* _Saved data entries_:

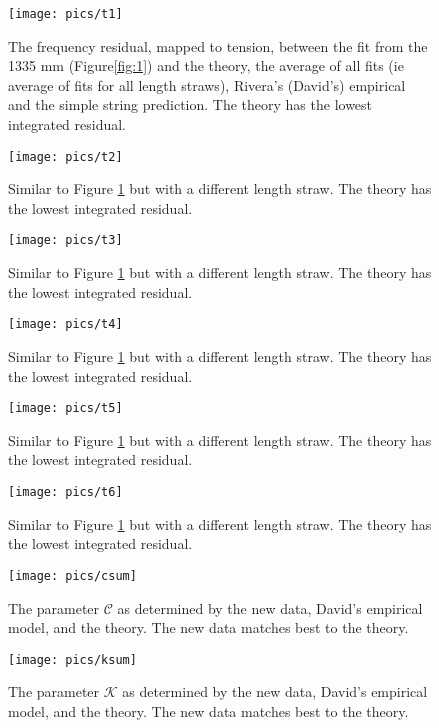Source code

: \documentclass[twoside]{article}
\begin{document}
\begin{multicols}{2}
\begin{figure}[H]
	\texttt{[image: pics/t1]}
	\caption{The frequency residual, mapped to tension, between the fit from the 1335 mm (Figure\ref{fig:1}) and the theory, the average of all fits (ie average of fits for all length straws), Rivera's (David's) empirical  and the simple string prediction. The theory has the lowest integrated residual.
	}
	\label{fig:1t}
\end{figure}
\begin{figure}[H]
	\texttt{[image: pics/t2]}
	\caption{Similar to Figure \ref{fig:1t} but with a different length straw. The theory has the lowest integrated residual.
	}
\end{figure}
\begin{figure}[H]
	\texttt{[image: pics/t3]}
	\caption{Similar to Figure \ref{fig:1t} but with a different length straw. The theory has the lowest integrated residual.
	}
\end{figure}
\begin{figure}[H]
	\texttt{[image: pics/t4]}
	\caption{Similar to Figure \ref{fig:1t} but with a different length straw. The theory has the lowest integrated residual.
	}
\end{figure}
\begin{figure}[H]
	\texttt{[image: pics/t5]}
	\caption{Similar to Figure \ref{fig:1t} but with a different length straw. The theory has the lowest integrated residual.
	}
\end{figure}
\begin{figure}[H]
	\texttt{[image: pics/t6]}
	\caption{Similar to Figure \ref{fig:1t} but with a different length straw. The theory has the lowest integrated residual.
	}
\end{figure}


\begin{figure}[H]
	\texttt{[image: pics/csum]}
	\caption{The parameter $\mathcal{C}$ as determined by the new data, David's empirical model, and the theory. The new data matches best to the theory.
	}
\end{figure}

\begin{figure}[H]
	\texttt{[image: pics/ksum]}
	\caption{The parameter $\mathcal{K}$ as determined by the new data, David's empirical model, and the theory. The new data matches best to the theory.
	}
\end{figure}


\end{multicols}
\end{document}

* _GOAL OF THE EXERCISE_: Because the pictures are not wanted, retype only the text of every record, exactly as given.

* _OUTPUT_:
Source code

: \documentclass[twoside]{article}
\begin{document}
\begin{multicols}{2}
\begin{figure}[H]
	\texttt{[image: pics/t1]}
	\caption{The frequency residual, mapped to tension, between the fit from the 1335 mm (Figure\ref{fig:1}) and the theory, the average of all fits (ie average of fits for all length straws), Rivera's (David's) empirical  and the simple string prediction. The theory has the lowest integrated residual.
	}
	\label{fig:1t}
\end{figure}
\begin{figure}[H]
	\texttt{[image: pics/t2]}
	\caption{Similar to Figure \ref{fig:1t} but with a different length straw. The theory has the lowest integrated residual.
	}
\end{figure}
\begin{figure}[H]
	\texttt{[image: pics/t3]}
	\caption{Similar to Figure \ref{fig:1t} but with a different length straw. The theory has the lowest integrated residual.
	}
\end{figure}
\begin{figure}[H]
	\texttt{[image: pics/t4]}
	\caption{Similar to Figure \ref{fig:1t} but with a different length straw. The theory has the lowest integrated residual.
	}
\end{figure}
\begin{figure}[H]
	\texttt{[image: pics/t5]}
	\caption{Similar to Figure \ref{fig:1t} but with a different length straw. The theory has the lowest integrated residual.
	}
\end{figure}
\begin{figure}[H]
	\texttt{[image: pics/t6]}
	\caption{Similar to Figure \ref{fig:1t} but with a different length straw. The theory has the lowest integrated residual.
	}
\end{figure}


\begin{figure}[H]
	\texttt{[image: pics/csum]}
	\caption{The parameter $\mathcal{C}$ as determined by the new data, David's empirical model, and the theory. The new data matches best to the theory.
	}
\end{figure}

\begin{figure}[H]
	\texttt{[image: pics/ksum]}
	\caption{The parameter $\mathcal{K}$ as determined by the new data, David's empirical model, and the theory. The new data matches best to the theory.
	}
\end{figure}


\end{multicols}
\end{document}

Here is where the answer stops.